Required work » Tally the lines below that contain "Admin" and reply with only the tally.

Task material »
= = = =

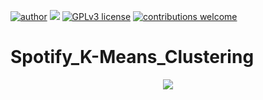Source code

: [![author](https://img.shields.io/badge/author-rafaelnduarte-red.svg)](https://www.linkedin.com/in/rafael-n-duarte) [![](https://img.shields.io/badge/python-3.5+-blue.svg)](https://www.python.org/downloads/release/python-365/) [![GPLv3 license](https://img.shields.io/badge/License-GPLv3-blue.svg)](http://perso.crans.org/besson/LICENSE.html) [![contributions welcome](https://img.shields.io/badge/contributions-welcome-brightgreen.svg?style=flat)](https://github.com/rafaelnduarte/Spotify_K-Means_Clustering/issues)

# Spotify_K-Means_Clustering


<p align="center" >
  <img src="data/img/rafaelnd_ds.png" >
</p>
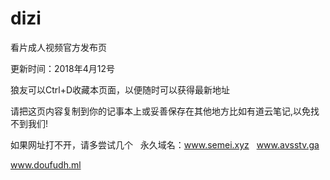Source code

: # dizi
看片成人视频官方发布页

更新时间：2018年4月12号

狼友可以Ctrl+D收藏本页面，以便随时可以获得最新地址

请把这页内容复制到你的记事本上或妥善保存在其他地方比如有道云笔记,以免找不到我们!

如果网址打不开，请多尝试几个
 
永久域名：www.semei.xyz
 
www.avsstv.ga

www.doufudh.ml
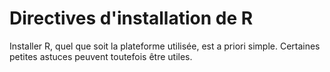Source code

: # Directives d'installation de R

Installer R, quel que soit la plateforme utilisée, est a priori simple. Certaines petites astuces peuvent toutefois être utiles.

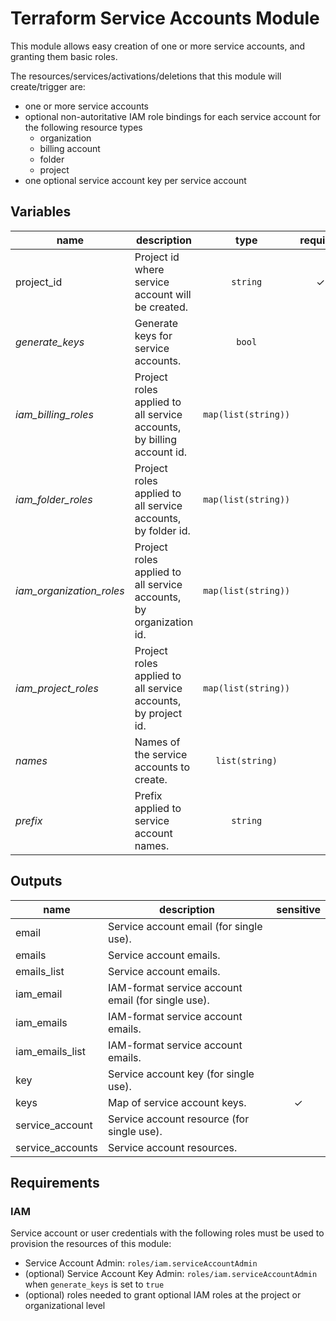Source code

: # Terraform Service Accounts Module

This module allows easy creation of one or more service accounts, and granting them basic roles.

The resources/services/activations/deletions that this module will create/trigger are:

- one or more service accounts
- optional non-autoritative IAM role bindings for each service account for the following resource types
  - organization
  - billing account
  - folder
  - project
- one optional service account key per service account

<!-- BEGIN TFDOC -->
## Variables

| name | description | type | required |
|---|---|:---: |:---:|
| project_id | Project id where service account will be created. | `string` | ✓
| *generate_keys* | Generate keys for service accounts. | `bool` | 
| *iam_billing_roles* | Project roles applied to all service accounts, by billing account id. | `map(list(string))` | 
| *iam_folder_roles* | Project roles applied to all service accounts, by folder id. | `map(list(string))` | 
| *iam_organization_roles* | Project roles applied to all service accounts, by organization id. | `map(list(string))` | 
| *iam_project_roles* | Project roles applied to all service accounts, by project id. | `map(list(string))` | 
| *names* | Names of the service accounts to create. | `list(string)` | 
| *prefix* | Prefix applied to service account names. | `string` | 

## Outputs

| name | description | sensitive |
|---|---|:---:|
| email | Service account email (for single use). |  |
| emails | Service account emails. |  |
| emails_list | Service account emails. |  |
| iam_email | IAM-format service account email (for single use). |  |
| iam_emails | IAM-format service account emails. |  |
| iam_emails_list | IAM-format service account emails. |  |
| key | Service account key (for single use). |  |
| keys | Map of service account keys. | ✓ |
| service_account | Service account resource (for single use). |  |
| service_accounts | Service account resources. |  |
<!-- END TFDOC -->

## Requirements

### IAM

Service account or user credentials with the following roles must be used to provision the resources of this module:

- Service Account Admin: `roles/iam.serviceAccountAdmin`
- (optional) Service Account Key Admin: `roles/iam.serviceAccountAdmin` when `generate_keys` is set to `true`
- (optional) roles needed to grant optional IAM roles at the project or organizational level
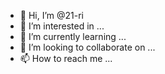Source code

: - 👋 Hi, I’m @21-ri
- 👀 I’m interested in ...
- 🌱 I’m currently learning ...
- 💞️ I’m looking to collaborate on ...
- 📫 How to reach me ...

<!---
21-ri/21-ri is a ✨ special ✨ repository because its `README.md` (this file) appears on your GitHub profile.
You can click the Preview link to take a look at your changes.
--->
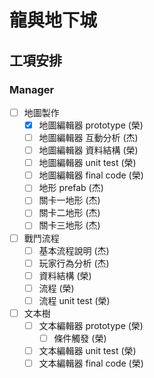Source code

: # 龍與地下城 
## 工項安排
### Manager
- [ ] 地圖製作
    - [x] 地圖編輯器 prototype (榮)
    - [ ] 地圖編輯器 互動分析 (杰)
    - [ ] 地圖編輯器 資料結構 (榮)
    - [ ] 地圖編輯器 unit test (榮)
    - [ ] 地圖編輯器 final code (榮)
    - [ ] 地形 prefab (杰)
    - [ ] 關卡一地形 (杰)
    - [ ] 關卡二地形 (杰)
    - [ ] 關卡三地形 (杰)
- [ ] 戰鬥流程
    - [ ] 基本流程說明 (杰)
    - [ ] 玩家行為分析 (杰)
    - [ ] 資料結構 (榮)
    - [ ] 流程 (榮)
    - [ ] 流程 unit test (榮)
- [ ] 文本樹
    - [ ] 文本編輯器 prototype (榮)
        - [ ] 條件觸發 (榮)
    - [ ] 文本編輯器 unit test (榮)
    - [ ] 文本編輯器 final code (榮)
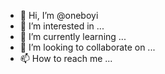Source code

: - 👋 Hi, I’m @oneboyi
- 👀 I’m interested in ...
- 🌱 I’m currently learning ...
- 💞️ I’m looking to collaborate on ...
- 📫 How to reach me ...

<!---
oneboyi/oneboyi is a ✨ special ✨ repository because its `README.md` (this file) appears on your GitHub profile.
You can click the Preview link to take a look at your changes.
--->
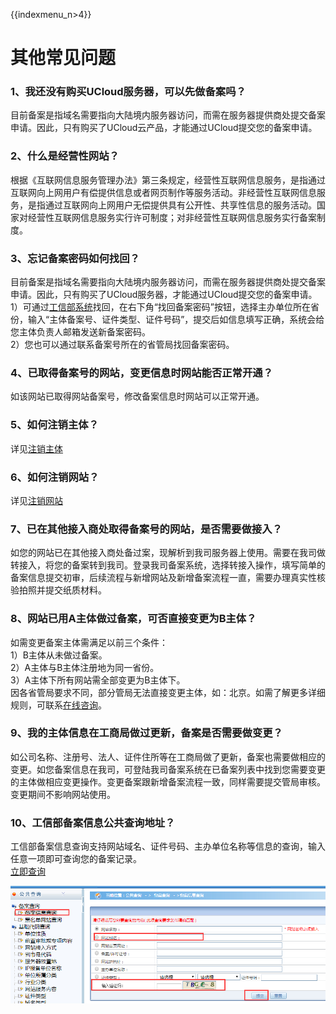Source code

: {{indexmenu_n>4}}

# 其他常见问题

### 1、我还没有购买UCloud服务器，可以先做备案吗？

目前备案是指域名需要指向大陆境内服务器访问，而需在服务器提供商处提交备案申请。因此，只有购买了UCloud云产品，才能通过UCloud提交您的备案申请。  

### 2、什么是经营性网站？

根据《互联网信息服务管理办法》第三条规定，经营性互联网信息服务，是指通过互联网向上网用户有偿提供信息或者网页制作等服务活动。非经营性互联网信息服务，是指通过互联网向上网用户无偿提供具有公开性、共享性信息的服务活动。国家对经营性互联网信息服务实行许可制度；对非经营性互联网信息服务实行备案制度。

### 3、忘记备案密码如何找回？

目前备案是指域名需要指向大陆境内服务器访问，而需在服务器提供商处提交备案申请。因此，只有购买了UCloud服务器，才能通过UCloud提交您的备案申请。
1）可通过[工信部系统](http://www.beian.miit.gov.cn)找回，在右下角“找回备案密码”按钮，选择主办单位所在省份，输入“主体备案号、证件类型、证件号码”，提交后如信息填写正确，系统会给您主体负责人邮箱发送新备案密码。  
2）您也可以通过联系备案号所在的省管局找回备案密码。  

### 4、已取得备案号的网站，变更信息时网站能否正常开通？

如该网站已取得网站备案号，修改备案信息时网站可以正常开通。  

### 5、如何注销主体？

详见[注销主体](https://docs.ucloud.cn/beian/beian1/guidance/guidance4)

### 6、如何注销网站？

详见[注销网站](https://docs.ucloud.cn/beian/beian1/guidance/guidance5)

### 7、已在其他接入商处取得备案号的网站，是否需要做接入？

如您的网站已在其他接入商处备过案，现解析到我司服务器上使用。需要在我司做转接入，将您的备案转到我司。登录我司备案系统，选择转接入操作，填写简单的备案信息提交初审，后续流程与新增网站及新增备案流程一直，需要办理真实性核验拍照并提交纸质材料。  

### 8、网站已用A主体做过备案，可否直接变更为B主体？

如需变更备案主体需满足以前三个条件：  
1）B主体从未做过备案。  
2）A主体与B主体注册地为同一省份。  
3）A主体下所有网站需全部变更为B主体下。  
因各省管局要求不同，部分管局无法直接变更主体，如：北京。如需了解更多详细规则，可联系[在线咨询](https://spt.ucloud.cn/30002)。

### 9、我的主体信息在工商局做过更新，备案是否需要做变更？

如公司名称、注册号、法人、证件住所等在工商局做了更新，备案也需要做相应的变更。如您备案信息在我司，可登陆我司备案系统在已备案列表中找到您需要变更的主体做相应变更操作。变更备案跟新增备案流程一致，同样需要提交管局审核。变更期间不影响网站使用。

### 10、工信部备案信息公共查询地址？

工信部备案信息查询支持网站域名、证件号码、主办单位名称等信息的查询，输入任意一项即可查询您的备案记录。  
[立即查询](http://www.beian.miit.gov.cn/publish/query/indexFirst.action)


![](/images/problem/公共查询.png)
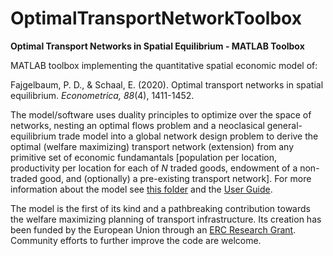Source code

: # OptimalTransportNetworkToolbox

**Optimal Transport Networks in Spatial Equilibrium - MATLAB Toolbox**

MATLAB toolbox implementing the quantitative spatial economic model of:

Fajgelbaum, P. D., & Schaal, E. (2020). Optimal transport networks in spatial equilibrium. *Econometrica, 88*(4), 1411-1452.

The model/software uses duality principles to optimize over the space of networks, nesting an optimal flows problem and a neoclasical general-equilibrium trade model into a global network design problem to derive the optimal (welfare maximizing) transport network (extension) from any primitive set of economic fundamantals [population per location, productivity per location for each of *N* traded goods, endowment of a non-traded good, and (optionally) a pre-existing transport network]. For more information about the model see [this folder](https://github.com/OptimalTransportNetworks/OptimalTransportNetworkToolbox/tree/main/docs/paper_materials) and the [User Guide](https://raw.githubusercontent.com/OptimalTransportNetworks/OptimalTransportNetworkToolbox/main/docs/User%20Guide.pdf).

The model is the first of its kind and a pathbreaking contribution towards the welfare maximizing planning of transport infrastructure. Its creation has been funded by the European Union through an [ERC Research Grant](https://cordis.europa.eu/project/id/804095). Community efforts to further improve the code are welcome.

= = = =

Written response » 2